Clients of the French bank’s division took out socalled HelvetImmo loans between 2008 and 2009 in Swiss francs, when interest rates were comparatively low but the repayments had to be made in euros.

This quickly posed problems for customers as from 2010 to 2011 the value of the haven franc rose 20 per cent against the euro, making repayments significantly more expensive.

This year the Swiss National Bank scrapped its cap on the Swiss franc and the currency gained another 20 per cent, adding to the problems for the 4,655 clients who bought the product.

BNP, the eurozone’s secondlargest bank by market capitalisation, is not the only lender to have faced a backlash after issuing foreign currency loans. Last year the Hungarian government forced its banks to compensate consumers who lost out from such products.
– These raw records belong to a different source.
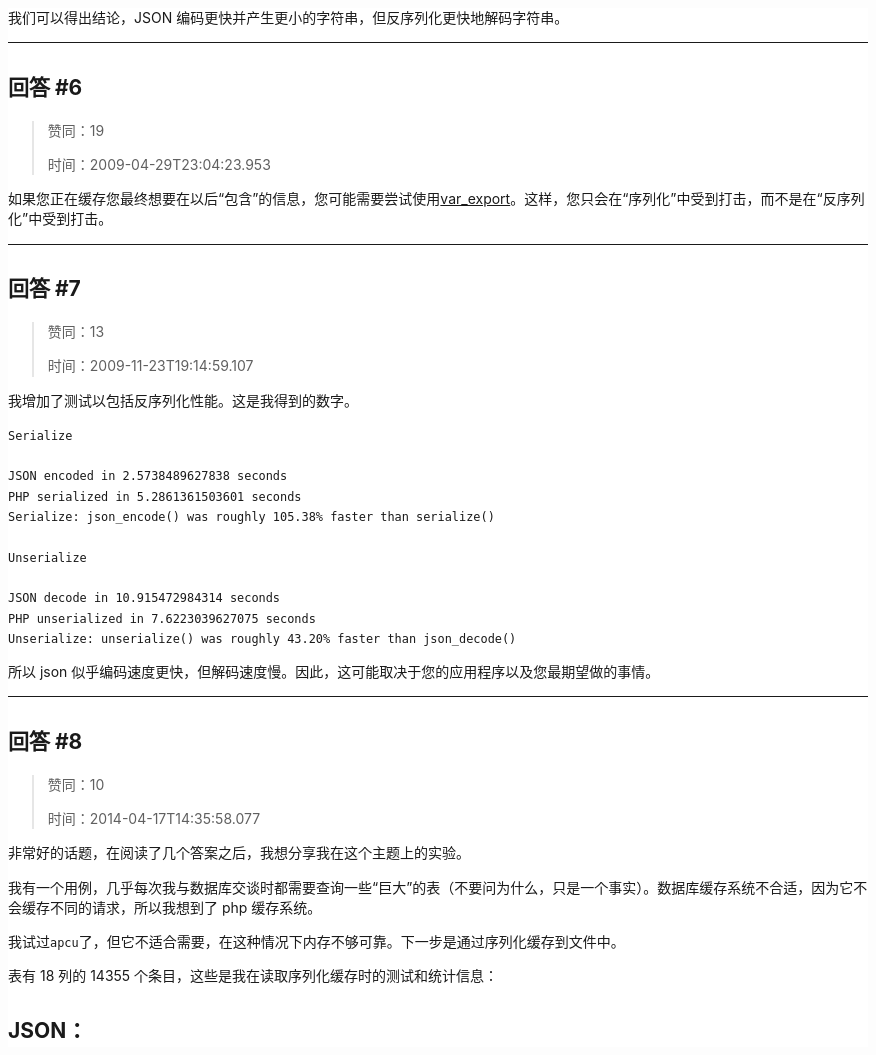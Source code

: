 我们可以得出结论，JSON 编码更快并产生更小的字符串，但反序列化更快地解码字符串。

* * *

## 回答 #6

> 赞同：19
> 
> 时间：2009-04-29T23:04:23.953

如果您正在缓存您最终想要在以后“包含”的信息，您可能需要尝试使用[var_export](http://us2.php.net/var_export)。这样，您只会在“序列化”中受到打击，而不是在“反序列化”中受到打击。

* * *

## 回答 #7

> 赞同：13
> 
> 时间：2009-11-23T19:14:59.107

我增加了测试以包括反序列化性能。这是我得到的数字。

```
Serialize

JSON encoded in 2.5738489627838 seconds
PHP serialized in 5.2861361503601 seconds
Serialize: json_encode() was roughly 105.38% faster than serialize()

Unserialize

JSON decode in 10.915472984314 seconds
PHP unserialized in 7.6223039627075 seconds
Unserialize: unserialize() was roughly 43.20% faster than json_decode() 
```

所以 json 似乎编码速度更快，但解码速度慢。因此，这可能取决于您的应用程序以及您最期望做的事情。

* * *

## 回答 #8

> 赞同：10
> 
> 时间：2014-04-17T14:35:58.077

非常好的话题，在阅读了几个答案之后，我想分享我在这个主题上的实验。

我有一个用例，几乎每次我与数据库交谈时都需要查询一些“巨大”的表（不要问为什么，只是一个事实）。数据库缓存系统不合适，因为它不会缓存不同的请求，所以我想到了 php 缓存系统。

我试过`apcu`了，但它不适合需要，在这种情况下内存不够可靠。下一步是通过序列化缓存到文件中。

表有 18 列的 14355 个条目，这些是我在读取序列化缓存时的测试和统计信息：

## JSON：
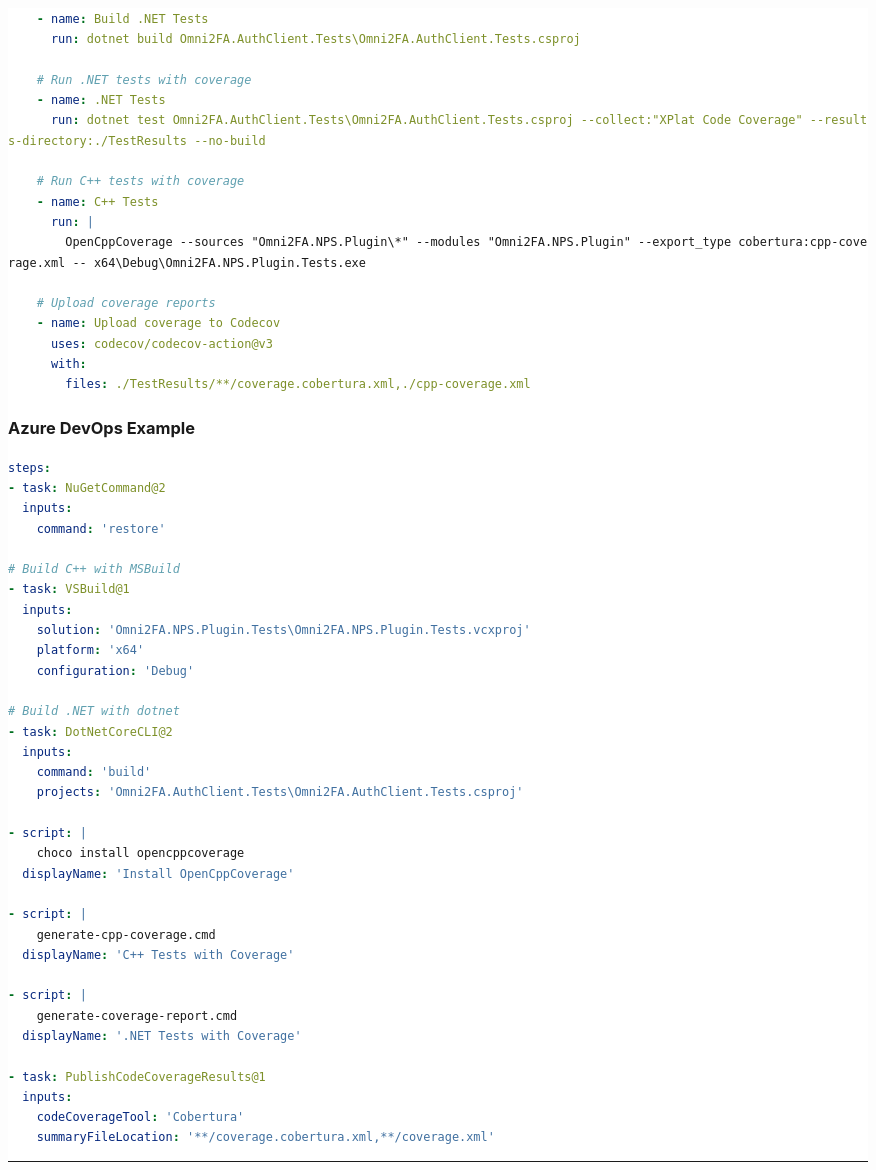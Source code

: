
 ```yaml
    - name: Build .NET Tests
      run: dotnet build Omni2FA.AuthClient.Tests\Omni2FA.AuthClient.Tests.csproj
    
    # Run .NET tests with coverage
    - name: .NET Tests
      run: dotnet test Omni2FA.AuthClient.Tests\Omni2FA.AuthClient.Tests.csproj --collect:"XPlat Code Coverage" --results-directory:./TestResults --no-build
    
    # Run C++ tests with coverage
    - name: C++ Tests
      run: |
        OpenCppCoverage --sources "Omni2FA.NPS.Plugin\*" --modules "Omni2FA.NPS.Plugin" --export_type cobertura:cpp-coverage.xml -- x64\Debug\Omni2FA.NPS.Plugin.Tests.exe
    
    # Upload coverage reports
    - name: Upload coverage to Codecov
      uses: codecov/codecov-action@v3
      with:
        files: ./TestResults/**/coverage.cobertura.xml,./cpp-coverage.xml
```

### Azure DevOps Example

```yaml
steps:
- task: NuGetCommand@2
  inputs:
    command: 'restore'

# Build C++ with MSBuild
- task: VSBuild@1
  inputs:
    solution: 'Omni2FA.NPS.Plugin.Tests\Omni2FA.NPS.Plugin.Tests.vcxproj'
    platform: 'x64'
    configuration: 'Debug'

# Build .NET with dotnet
- task: DotNetCoreCLI@2
  inputs:
    command: 'build'
    projects: 'Omni2FA.AuthClient.Tests\Omni2FA.AuthClient.Tests.csproj'

- script: |
    choco install opencppcoverage
  displayName: 'Install OpenCppCoverage'

- script: |
    generate-cpp-coverage.cmd
  displayName: 'C++ Tests with Coverage'

- script: |
    generate-coverage-report.cmd
  displayName: '.NET Tests with Coverage'

- task: PublishCodeCoverageResults@1
  inputs:
    codeCoverageTool: 'Cobertura'
    summaryFileLocation: '**/coverage.cobertura.xml,**/coverage.xml'
```

---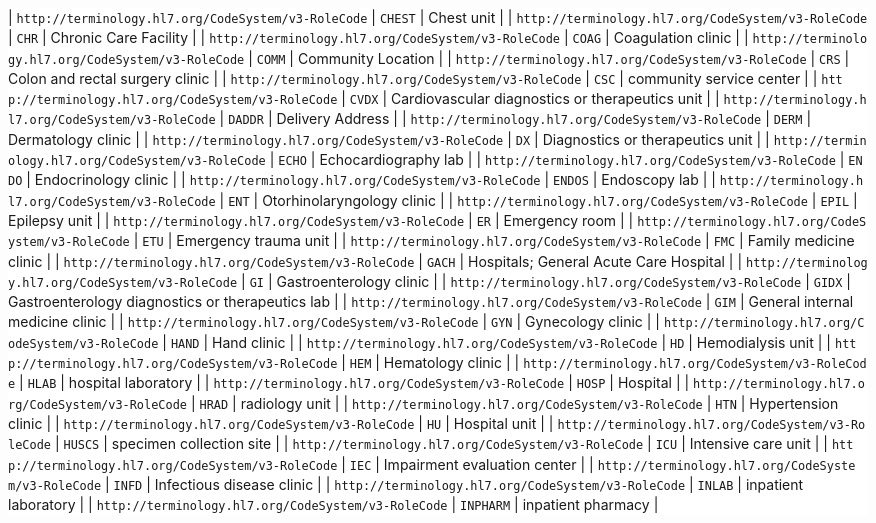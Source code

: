 | `http://terminology.hl7.org/CodeSystem/v3-RoleCode` | `CHEST` | Chest unit |
| `http://terminology.hl7.org/CodeSystem/v3-RoleCode` | `CHR` | Chronic Care Facility |
| `http://terminology.hl7.org/CodeSystem/v3-RoleCode` | `COAG` | Coagulation clinic |
| `http://terminology.hl7.org/CodeSystem/v3-RoleCode` | `COMM` | Community Location |
| `http://terminology.hl7.org/CodeSystem/v3-RoleCode` | `CRS` | Colon and rectal surgery clinic |
| `http://terminology.hl7.org/CodeSystem/v3-RoleCode` | `CSC` | community service center |
| `http://terminology.hl7.org/CodeSystem/v3-RoleCode` | `CVDX` | Cardiovascular diagnostics or therapeutics unit |
| `http://terminology.hl7.org/CodeSystem/v3-RoleCode` | `DADDR` | Delivery Address |
| `http://terminology.hl7.org/CodeSystem/v3-RoleCode` | `DERM` | Dermatology clinic |
| `http://terminology.hl7.org/CodeSystem/v3-RoleCode` | `DX` | Diagnostics or therapeutics unit |
| `http://terminology.hl7.org/CodeSystem/v3-RoleCode` | `ECHO` | Echocardiography lab |
| `http://terminology.hl7.org/CodeSystem/v3-RoleCode` | `ENDO` | Endocrinology clinic |
| `http://terminology.hl7.org/CodeSystem/v3-RoleCode` | `ENDOS` | Endoscopy lab |
| `http://terminology.hl7.org/CodeSystem/v3-RoleCode` | `ENT` | Otorhinolaryngology clinic |
| `http://terminology.hl7.org/CodeSystem/v3-RoleCode` | `EPIL` | Epilepsy unit |
| `http://terminology.hl7.org/CodeSystem/v3-RoleCode` | `ER` | Emergency room |
| `http://terminology.hl7.org/CodeSystem/v3-RoleCode` | `ETU` | Emergency trauma unit |
| `http://terminology.hl7.org/CodeSystem/v3-RoleCode` | `FMC` | Family medicine clinic |
| `http://terminology.hl7.org/CodeSystem/v3-RoleCode` | `GACH` | Hospitals; General Acute Care Hospital |
| `http://terminology.hl7.org/CodeSystem/v3-RoleCode` | `GI` | Gastroenterology clinic |
| `http://terminology.hl7.org/CodeSystem/v3-RoleCode` | `GIDX` | Gastroenterology diagnostics or therapeutics lab |
| `http://terminology.hl7.org/CodeSystem/v3-RoleCode` | `GIM` | General internal medicine clinic |
| `http://terminology.hl7.org/CodeSystem/v3-RoleCode` | `GYN` | Gynecology clinic |
| `http://terminology.hl7.org/CodeSystem/v3-RoleCode` | `HAND` | Hand clinic |
| `http://terminology.hl7.org/CodeSystem/v3-RoleCode` | `HD` | Hemodialysis unit |
| `http://terminology.hl7.org/CodeSystem/v3-RoleCode` | `HEM` | Hematology clinic |
| `http://terminology.hl7.org/CodeSystem/v3-RoleCode` | `HLAB` | hospital laboratory |
| `http://terminology.hl7.org/CodeSystem/v3-RoleCode` | `HOSP` | Hospital |
| `http://terminology.hl7.org/CodeSystem/v3-RoleCode` | `HRAD` | radiology unit |
| `http://terminology.hl7.org/CodeSystem/v3-RoleCode` | `HTN` | Hypertension clinic |
| `http://terminology.hl7.org/CodeSystem/v3-RoleCode` | `HU` | Hospital unit |
| `http://terminology.hl7.org/CodeSystem/v3-RoleCode` | `HUSCS` | specimen collection site |
| `http://terminology.hl7.org/CodeSystem/v3-RoleCode` | `ICU` | Intensive care unit |
| `http://terminology.hl7.org/CodeSystem/v3-RoleCode` | `IEC` | Impairment evaluation center |
| `http://terminology.hl7.org/CodeSystem/v3-RoleCode` | `INFD` | Infectious disease clinic |
| `http://terminology.hl7.org/CodeSystem/v3-RoleCode` | `INLAB` | inpatient laboratory |
| `http://terminology.hl7.org/CodeSystem/v3-RoleCode` | `INPHARM` | inpatient pharmacy |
The problems have been most severe in eastern Europe, where many people took out Swiss franc mortgages because they were expected to be cheaper and more stable than loans in local currencies.

BNP customers began to file complaints over the HelvetImmo products as early as 2011, according to judicial sources. Customers said they had not been properly informed about the risks when they took the products.

An examining magistrate was appointed in 2013 to look into the case, and the formal investigation into allegations of misleading marketing at BNP was opened in the middle of April this year, the sources said.

BNP on Tuesday confirmed it has been put under investigation and would “cooperate transparently with the investigating magistrates to demonstrate its good faith”.

The personal finance division said: “It was clearly indicated in the [HelvetImmo] product that there was a currency risk.” From 2010, when the bank stopped offering the product, a solution had been found for about half of its clients who had taken out the loans, it said, without elaborating on what those solutions were.

The legal process comes as BNP is attempting to restore its reputation after being forced to pay $8.9bn to US authorities for sanctions violations last year.

The news comes days after Thierry Laborde, the head of BNP Paribas personal finance, was promoted to deputy chief operating officer of BNP Paribas and head of the group’s retail banking business.